## Try it
Using the listing below, determine the count of lines with the word "headers" and reply only with it.
^^^^^^^^
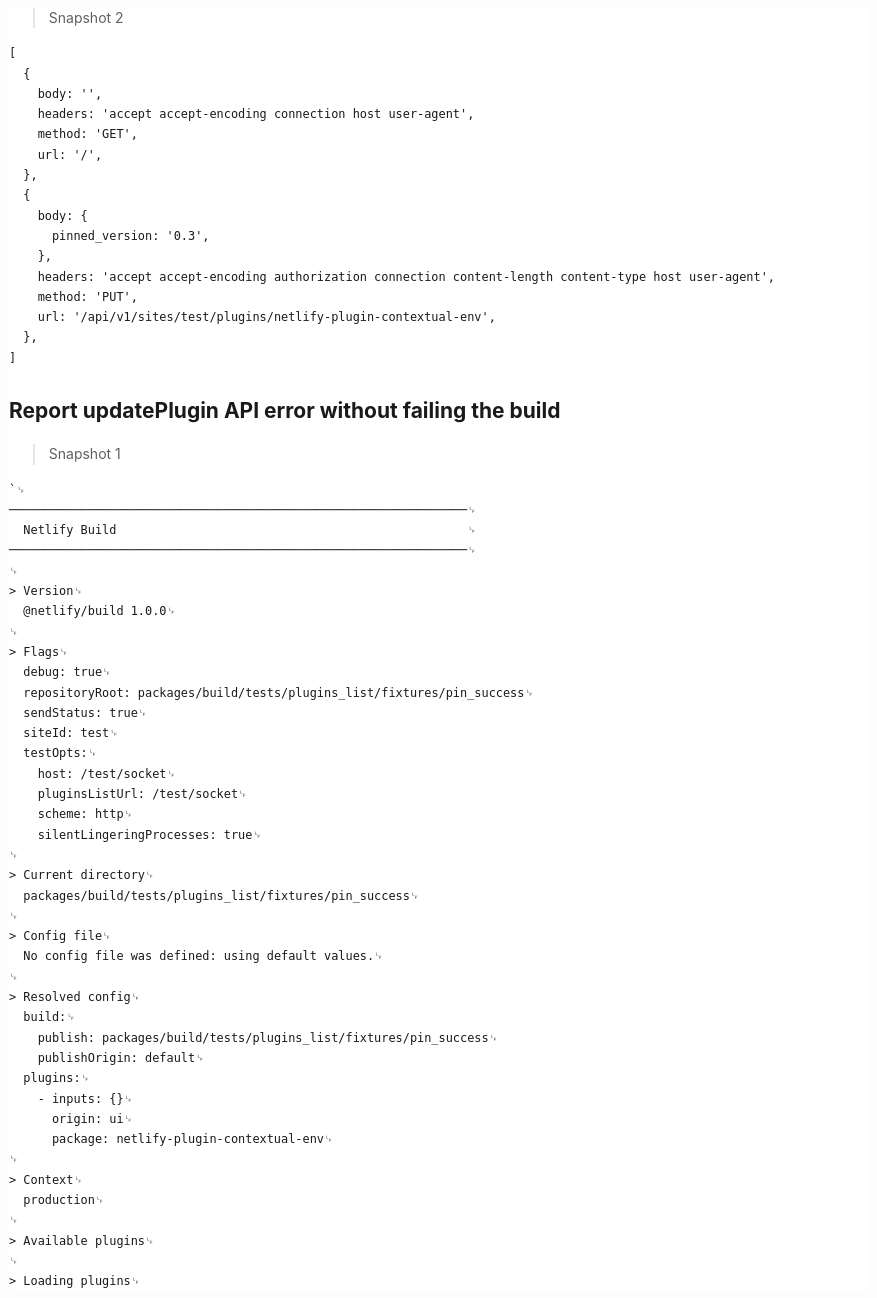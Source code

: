 > Snapshot 2

    [
      {
        body: '',
        headers: 'accept accept-encoding connection host user-agent',
        method: 'GET',
        url: '/',
      },
      {
        body: {
          pinned_version: '0.3',
        },
        headers: 'accept accept-encoding authorization connection content-length content-type host user-agent',
        method: 'PUT',
        url: '/api/v1/sites/test/plugins/netlify-plugin-contextual-env',
      },
    ]

## Report updatePlugin API error without failing the build

> Snapshot 1

    `␊
    ────────────────────────────────────────────────────────────────␊
      Netlify Build                                                 ␊
    ────────────────────────────────────────────────────────────────␊
    ␊
    > Version␊
      @netlify/build 1.0.0␊
    ␊
    > Flags␊
      debug: true␊
      repositoryRoot: packages/build/tests/plugins_list/fixtures/pin_success␊
      sendStatus: true␊
      siteId: test␊
      testOpts:␊
        host: /test/socket␊
        pluginsListUrl: /test/socket␊
        scheme: http␊
        silentLingeringProcesses: true␊
    ␊
    > Current directory␊
      packages/build/tests/plugins_list/fixtures/pin_success␊
    ␊
    > Config file␊
      No config file was defined: using default values.␊
    ␊
    > Resolved config␊
      build:␊
        publish: packages/build/tests/plugins_list/fixtures/pin_success␊
        publishOrigin: default␊
      plugins:␊
        - inputs: {}␊
          origin: ui␊
          package: netlify-plugin-contextual-env␊
    ␊
    > Context␊
      production␊
    ␊
    > Available plugins␊
    ␊
    > Loading plugins␊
^^^^^^^^
## Response to the task
2